Division of Laboratory Medicine, Department of Diagnostics and of Medical Specialties, Geneva University Hospitals and Geneva University, Geneva, Switzerland.
Centre for Vaccinology, Department of Pathology and Immunology, University of Geneva, Geneva, Switzerland.
Eur J Clin Invest. 2021 Nov;51(11):e13661. doi: 10.1111/eci.13661. Epub 2021 Aug 4.
Unravelling autoimmune targets triggered by SARS-CoV-2 infection may provide crucial insights into the physiopathology of the disease and foster the development of potential therapeutic candidate targets and prognostic tools. We aimed at determining (a) the association between anti-SARS-CoV-2 and anti-apoA-1 humoral response and (b) the degree of linear homology between SARS-CoV-2, apoA-1 and Toll-like receptor 2 (TLR2) epitopes.
Bioinformatics modelling coupled with mimic peptides engineering and competition experiments were used to assess epitopes sequence homologies. Anti-SARS-CoV-2 and anti-apoA-1 IgG as well as cytokines were assessed by immunoassays on a case-control (n = 101), an intensive care unit (ICU; n = 126) and a general population cohort (n = 663) with available samples in the pre and post-pandemic period.
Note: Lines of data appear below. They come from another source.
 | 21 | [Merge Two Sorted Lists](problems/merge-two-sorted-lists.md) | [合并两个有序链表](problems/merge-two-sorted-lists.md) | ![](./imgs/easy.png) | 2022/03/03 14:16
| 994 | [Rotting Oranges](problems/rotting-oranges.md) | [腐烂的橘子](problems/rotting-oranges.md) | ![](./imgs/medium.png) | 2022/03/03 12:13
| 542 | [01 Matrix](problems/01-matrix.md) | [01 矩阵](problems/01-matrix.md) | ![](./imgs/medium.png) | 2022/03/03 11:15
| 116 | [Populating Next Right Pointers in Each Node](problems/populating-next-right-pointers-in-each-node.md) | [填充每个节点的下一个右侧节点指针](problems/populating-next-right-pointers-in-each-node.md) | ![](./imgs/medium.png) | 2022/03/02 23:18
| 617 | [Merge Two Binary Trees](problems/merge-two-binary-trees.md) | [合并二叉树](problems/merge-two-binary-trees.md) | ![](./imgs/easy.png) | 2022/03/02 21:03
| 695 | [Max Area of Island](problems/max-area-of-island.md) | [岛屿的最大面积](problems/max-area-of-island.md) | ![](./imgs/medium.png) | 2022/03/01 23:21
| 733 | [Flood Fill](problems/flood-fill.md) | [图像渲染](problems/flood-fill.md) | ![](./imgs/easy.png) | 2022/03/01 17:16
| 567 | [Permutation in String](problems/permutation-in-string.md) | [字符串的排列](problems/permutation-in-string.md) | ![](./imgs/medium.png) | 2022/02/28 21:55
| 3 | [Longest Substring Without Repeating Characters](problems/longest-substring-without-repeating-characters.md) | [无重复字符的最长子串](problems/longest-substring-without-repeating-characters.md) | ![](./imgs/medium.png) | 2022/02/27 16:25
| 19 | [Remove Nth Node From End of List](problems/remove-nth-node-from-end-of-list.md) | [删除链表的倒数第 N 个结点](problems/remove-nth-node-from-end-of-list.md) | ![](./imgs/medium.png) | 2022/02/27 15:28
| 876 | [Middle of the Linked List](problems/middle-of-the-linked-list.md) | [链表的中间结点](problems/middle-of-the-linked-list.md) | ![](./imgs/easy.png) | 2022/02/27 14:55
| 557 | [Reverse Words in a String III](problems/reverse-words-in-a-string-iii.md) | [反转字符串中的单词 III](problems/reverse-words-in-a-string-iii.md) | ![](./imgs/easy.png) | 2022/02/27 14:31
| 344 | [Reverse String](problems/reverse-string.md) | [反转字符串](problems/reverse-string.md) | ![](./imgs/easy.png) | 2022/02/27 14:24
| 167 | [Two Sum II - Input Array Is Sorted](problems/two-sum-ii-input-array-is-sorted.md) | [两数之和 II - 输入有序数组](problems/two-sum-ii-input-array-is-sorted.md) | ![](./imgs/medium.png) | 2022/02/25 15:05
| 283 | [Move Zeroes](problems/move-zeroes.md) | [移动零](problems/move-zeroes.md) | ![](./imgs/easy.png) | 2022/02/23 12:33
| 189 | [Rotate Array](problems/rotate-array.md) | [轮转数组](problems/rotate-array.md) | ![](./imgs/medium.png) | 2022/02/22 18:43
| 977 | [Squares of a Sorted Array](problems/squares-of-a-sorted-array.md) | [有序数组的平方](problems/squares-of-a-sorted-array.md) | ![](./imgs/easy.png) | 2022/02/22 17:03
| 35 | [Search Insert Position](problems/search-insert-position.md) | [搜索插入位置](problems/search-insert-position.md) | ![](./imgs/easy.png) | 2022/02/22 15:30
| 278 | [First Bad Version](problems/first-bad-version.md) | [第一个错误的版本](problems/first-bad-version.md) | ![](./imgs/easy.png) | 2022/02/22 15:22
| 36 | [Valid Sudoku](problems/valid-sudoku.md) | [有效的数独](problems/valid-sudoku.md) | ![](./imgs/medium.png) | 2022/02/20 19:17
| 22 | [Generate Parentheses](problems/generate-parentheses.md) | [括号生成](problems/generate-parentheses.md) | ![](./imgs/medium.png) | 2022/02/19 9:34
Using bioinformatics modelling, linear sequence homologies between apoA-1, TLR2 and Spike epitopes were identified but without experimental evidence of cross-reactivity. Overall, anti-apoA-1 IgG levels were higher in COVID-19 patients or anti-SARS-CoV-2 seropositive individuals than in healthy donors or anti-SARS-CoV-2 seronegative individuals (P < .0001). Significant and similar associations were noted between anti-apoA-1, anti-SARS-CoV-2 IgG, cytokines and lipid profile. In ICU patients, anti-SARS-CoV-2 and anti-apoA-1 seroconversion rates displayed similar 7-day kinetics, reaching 82% for anti-apoA-1 seropositivity. In the general population, SARS-CoV-2-exposed individuals displayed higher anti-apoA-1 IgG seropositivity rates than nonexposed ones (34% vs 16.8%; P = .004).
COVID-19 induces a marked humoral response against the major protein of high-density lipoproteins. As a correlate of poorer prognosis in other clinical settings, such autoimmunity signatures may relate to long-term COVID-19 prognosis assessment and warrant further scrutiny in the current COVID-19 pandemic.
解析由 SARS-CoV-2 感染引发的自身免疫靶标,可能为该疾病的病理生理学提供重要见解,并促进潜在治疗候选靶标的开发和预后工具的发展。我们旨在确定:(a)抗 SARS-CoV-2 和抗载脂蛋白 A-1 体液反应之间的关联;(b)SARS-CoV-2、载脂蛋白 A-1 和 Toll 样受体 2(TLR2)表位之间的线性同源程度。
生物信息学建模结合模拟肽工程和竞争实验,用于评估表位序列同源性。通过免疫测定法在病例对照(n=101)、重症监护病房(n=126)和一般人群队列(n=663)中评估了抗 SARS-CoV-2 和抗载脂蛋白 A-1 IgG 以及细胞因子,这些样本在大流行前后均有可用。
通过生物信息学建模,确定了载脂蛋白 A-1、TLR2 和 Spike 表位之间的线性序列同源性,但没有交叉反应的实验证据。总体而言,COVID-19 患者或抗 SARS-CoV-2 血清阳性个体的载脂蛋白 A-1 IgG 水平高于健康供体或抗 SARS-CoV-2 血清阴性个体(P<0.0001)。抗载脂蛋白 A-1、抗 SARS-CoV-2 IgG、细胞因子和脂质谱之间存在显著且相似的关联。在 ICU 患者中,抗 SARS-CoV-2 和抗载脂蛋白 A-1 的血清转化率显示出相似的 7 天动力学,抗载脂蛋白 A-1 血清阳性率达到 82%。在一般人群中,暴露于 SARS-CoV-2 的个体的抗载脂蛋白 A-1 IgG 血清阳性率高于未暴露于 SARS-CoV-2 的个体(34%对 16.8%;P=0.004)。
COVID-19 诱导针对高密度脂蛋白主要蛋白的强烈体液反应。由于在其他临床环境中是预后不良的指标,因此这种自身免疫特征可能与 COVID-19 的长期预后评估有关,并且在当前的 COVID-19 大流行中需要进一步研究。